Самой заметной была бабка Шура – представительница подъездного «дворянства». Низенькая, в пальто общесоюзного фасона из синего букле с общипанным каракулевым воротничком, она заразительно хохотала, открыв беззубый рот, не чуждалась крепкого словца, а когда стоять на одном месте надоедало, прогуливалась взад-вперед с амплитудой метров в тридцать, выставив внушительный бюст, разбрасывая в стороны приземистые ноги с крепкими российскими икрами, в ногу с подружкой, тоже Шурой, тоже в синем буклированном пальто, но с нахмуренными бровями и укоризненным! взглядом, отчего выглядела она скорей оппоненткой подруге, нежели единомышленницей. Если у первой Шуры из-под платка выбивались седые букли, у второй горела ярко-рыжая прядь. Когда Шуры прогуливались, все сообщество невольно переходило от статики к чуть заметной динамике: били ноги о ноги, если была зима – как бы приплясывали; или заново перевязывали косынки, обновляя состояние, если стояло лето.

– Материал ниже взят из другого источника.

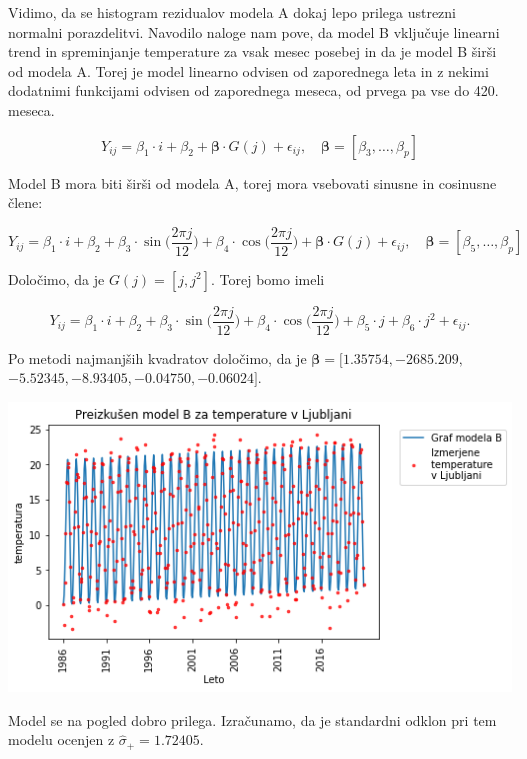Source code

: \documentclass[12pt, a4paper]{article}
\begin{document}
Vidimo, da se histogram rezidualov modela A dokaj lepo prilega ustrezni 
normalni porazdelitvi.
Navodilo naloge nam pove, da model B vključuje linearni trend in spreminjanje 
temperature za vsak mesec posebej in da je model B širši od modela A. Torej je 
model linearno odvisen od zaporednega leta in z nekimi dodatnimi funkcijami 
odvisen od zaporednega meseca, od prvega pa vse do 420. meseca. 

$$ Y_{ij} = \beta_1 \cdot i + \beta_2 + \boldsymbol{\beta} \cdot G(j) + 
\epsilon_{ij}, \quad \boldsymbol{\beta} = [\beta_3, \ldots, \beta_p]
$$

Model B mora biti širši od modela A, torej mora vsebovati sinusne in cosinusne 
člene:

$$ Y_{ij} = \beta_1 \cdot i + \beta_2 + \beta_3 \cdot \sin \Big(\frac{2\pi j}{12}\Big)
+ \beta_4 \cdot \cos \Big(\frac{2\pi j}{12}\Big) + \boldsymbol{\beta} \cdot G(j) + 
\epsilon_{ij}, \quad \boldsymbol{\beta} = [\beta_5, \ldots, \beta_p]
$$

Določimo, da je $G(j) = [j, j^2]$. Torej bomo imeli

$$ Y_{ij} = \beta_1 \cdot i + \beta_2 + \beta_3 \cdot \sin \Big(\frac{2\pi j}{12}\Big)
+ \beta_4 \cdot \cos \Big(\frac{2\pi j}{12}\Big) + \beta_5 \cdot j + \beta_6 \cdot j^2 
+ \epsilon_{ij} \text{.}
$$

Po metodi najmanjših kvadratov določimo, da je $\boldsymbol{\beta} = [1.35754, 
-2685.209, $ $-5.52345, -8.93405, -0.04750, -0.06024]$. 

\begin{center}
    \includegraphics[scale=0.7]{Naloga_3_08}
\end{center}

Model se na pogled dobro prilega. Izračunamo, da je standardni odklon pri tem 
modelu ocenjen z $\hat{\sigma}_+ = 1.72405$. 
\end{document}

Бытовало негласное правило: с бабками необязательно было прощаться, да такие ситуации почти никогда и не возникали, но здороваться надлежало всегда, сколько бы раз на дню ни проходили мимо. Отвечали они охотно, хором.

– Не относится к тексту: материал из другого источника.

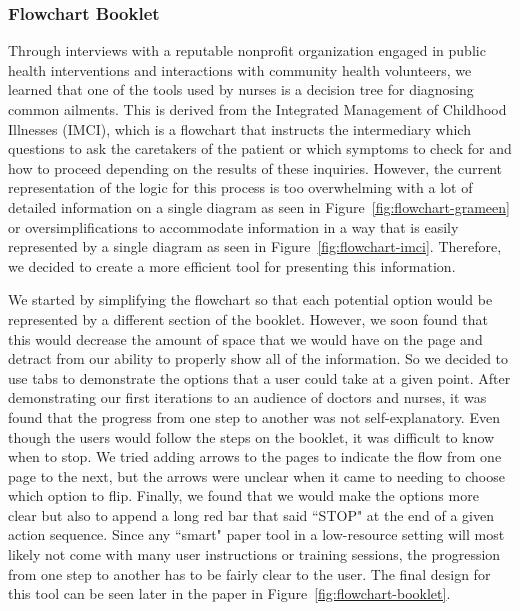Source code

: \documentclass{sig-alternate}
\begin{document}
\subsubsection{Flowchart Booklet}
Through interviews with a reputable nonprofit organization engaged in public health interventions and interactions with community health volunteers, we learned that one of the tools used by nurses is a decision tree for diagnosing common ailments. This is derived from the Integrated Management of Childhood Illnesses (IMCI), which is a flowchart that instructs the intermediary which questions to ask the caretakers of the patient or which symptoms to check for and how to proceed depending on the results of these inquiries. However, the current representation of the logic for this process is too overwhelming with a lot of detailed information on a single diagram as seen in Figure~\ref{fig:flowchart-grameen} or oversimplifications to accommodate information in a way that is easily represented by a single diagram as seen in Figure~\ref{fig:flowchart-imci}. Therefore, we decided to create a more efficient tool for presenting this information.

We started by simplifying the flowchart so that each potential option would be represented by a different section of the booklet. However, we soon found that this would decrease the amount of space that we would have on the page and detract from our ability to properly show all of the information. So we decided to use tabs to demonstrate the options that a user could take at a given point. After demonstrating our first iterations to an audience of doctors and nurses, it was found that the progress from one step to another was not self-explanatory. Even though the users would follow the steps on the booklet, it was difficult to know when to stop. We tried adding arrows to the pages to indicate the flow from one page to the next, but the arrows were unclear when it came to needing to choose which option to flip. Finally, we found that we would make the options more clear but also to append a long red bar that said ``STOP" at the end of a given action sequence. Since any ``smart" paper tool in a low-resource setting will most likely not come with many user instructions or training sessions, the progression from one step to another has to be fairly clear to the user. The final design for this tool can be seen later in the paper in Figure~\ref{fig:flowchart-booklet}.
\end{document}
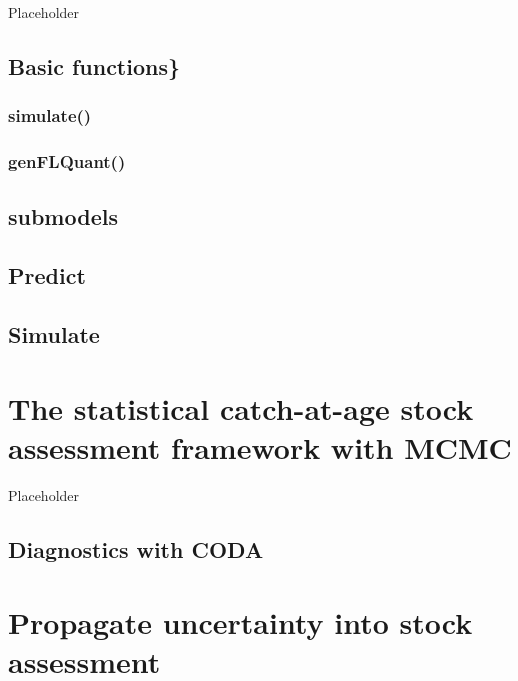 \documentclass[
]{book}
\begin{document}
Placeholder

\hypertarget{basic-functions}{%
\section{Basic functions\}}\label{basic-functions}}

\hypertarget{simulate}{%
\subsection{simulate()}\label{simulate}}

\hypertarget{genflquant}{%
\subsection{genFLQuant()}\label{genflquant}}

\hypertarget{submodels}{%
\section{submodels}\label{submodels}}

\hypertarget{predict}{%
\section{Predict}\label{predict}}

\hypertarget{simulate-1}{%
\section{Simulate}\label{simulate-1}}

\hypertarget{the-statistical-catch-at-age-stock-assessment-framework-with-mcmc}{%
\chapter{\texorpdfstring{The statistical catch-at-age stock assessment framework with MCMC \label{sec:mcmc}}{The statistical catch-at-age stock assessment framework with MCMC }}\label{the-statistical-catch-at-age-stock-assessment-framework-with-mcmc}}

Placeholder

\hypertarget{diagnostics-with-coda}{%
\section{Diagnostics with CODA}\label{diagnostics-with-coda}}

\hypertarget{propagate-uncertainty-into-stock-assessment}{%
\chapter{Propagate uncertainty into stock assessment}\label{propagate-uncertainty-into-stock-assessment}}
\end{document}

Бабки были совестью подъезда. Они шугали назойливых голубей, обругивали наглых владельцев автомобилей, оповещали сожителей по подъезду о прибытии фургона с хлебом или венгерскими курами, стыдили мини-юбки, хмыкали на макси-юбки, строго и бдительно следили за браками, разводами и новорождениями; как лазерная установка, насквозь пронизывали каждого входящего в подъезд и каждого из него выходящего.

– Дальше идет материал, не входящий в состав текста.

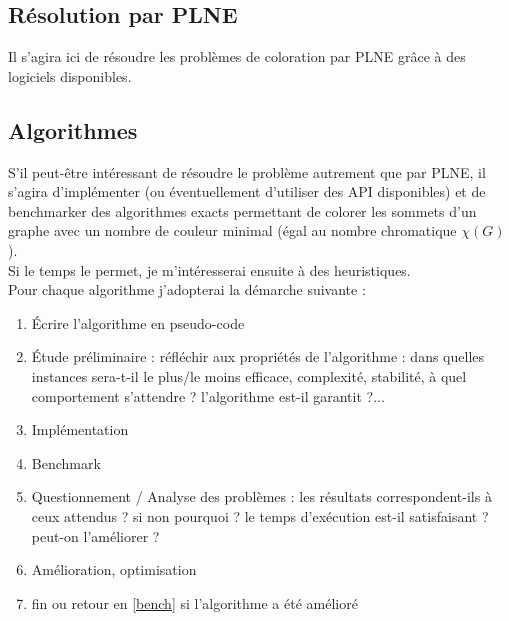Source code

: \subsection{Résolution par PLNE}
Il s'agira ici de résoudre les problèmes de coloration par PLNE grâce à
des logiciels disponibles.


\subsection{Algorithmes}
S'il peut-être intéressant de résoudre le problème autrement que par PLNE,
il s'agira d'implémenter (ou éventuellement d'utiliser des
API disponibles) et de benchmarker des algorithmes exacts permettant
de colorer les sommets d'un graphe avec un nombre de couleur minimal (égal au nombre
chromatique $\chi (G)$).\\
Si le temps le permet, je m'intéresserai ensuite à des heuristiques.\\

Pour chaque algorithme j'adopterai la démarche suivante :
\begin{enumerate}
 \item Écrire l'algorithme en pseudo-code
 \item Étude préliminaire : réfléchir aux propriétés de l'algorithme :
       dans quelles instances sera-t-il
       le plus/le moins efficace, complexité, stabilité, à quel comportement s'attendre ?
       l'algorithme est-il garantit ?...
 \item Implémentation
 \item \label{bench} Benchmark
 \item Questionnement / Analyse des problèmes : les résultats correspondent-ils
       à ceux attendus ? si non pourquoi ?
       le temps d'exécution est-il satisfaisant ? peut-on l'améliorer ?
 \item Amélioration, optimisation
 \item fin ou retour en \ref{bench} si l'algorithme a été amélioré
\end{enumerate}

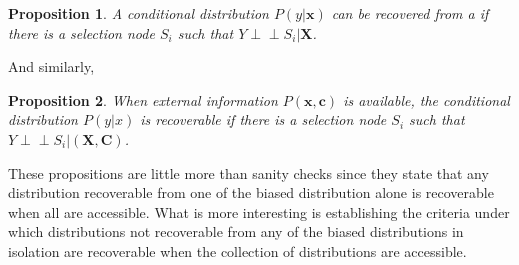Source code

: \documentclass[12pt]{article}
\newtheorem{proposition}{Proposition}[section]
\theoremstyle{definition}
\newcommand{\dsep}{\perp \!\!\!\perp}
\begin{document}
\begin{proposition}
A conditional distribution $P(y | \mathbf{x})$ can be recovered from a if there is a selection node $S_i$ such that $Y \dsep S_i | \mathbf{X} $.
\end{proposition}
And similarly,

\begin{proposition}
When external information $P(\mathbf{x}, \mathbf{c})$ is available, the conditional distribution $P(y | x)$ is recoverable if there is a selection node $S_i$ such that $Y \dsep S_i | (\mathbf{X}, \mathbf{C})$.
\end{proposition} 
 
These propositions are little more than sanity checks since they state that any distribution recoverable from one of the biased distribution alone is recoverable when all are accessible. What is more interesting is establishing the criteria under which distributions not recoverable from any of the biased distributions in isolation are recoverable when the collection of distributions are accessible. 
\end{document}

Они никогда никуда не уезжали и не меняли дислокации – ни весенний шум свежей тополиной листвы в дворовом палисаднике, ни луч солнца, падающий в каждый определенный час на тот или иной, в зависимости от сезона, но всегда удаленный от подъезда пятачок двора, ни выхлопы фыркающих, огромных, как могильные склепы, фургонов не могли подвигнуть старожилок отлучиться от подъезда…
Примерно в час пополудни бабки расходились по своим каморкам – обедать. Может быть, отдыхали на аскетичных послевоенных лежанках – сия сиеста была семью печатями, впрочем, скорей за одним хлипким, вросшим в старую дверь «английским» замком. Если на дворе стояла светлая пора, бабки выходили еще раз, часов в пять-шесть вечера, сумерничали и удалялись на ночлег…
Вырубка «бора» началась неожиданно. Не хватиться предводительницы не представлялось возможным – уж больно шумная, заметная личность, живее всех живых. На вопрос, почему не видно веселой Шуры, бабка с ехидными карими глазами, многозначительно помолчав, сказала:
– Нет ее больше.
– Как нет?
– Померла.
– Как померла? Она же только что была жива!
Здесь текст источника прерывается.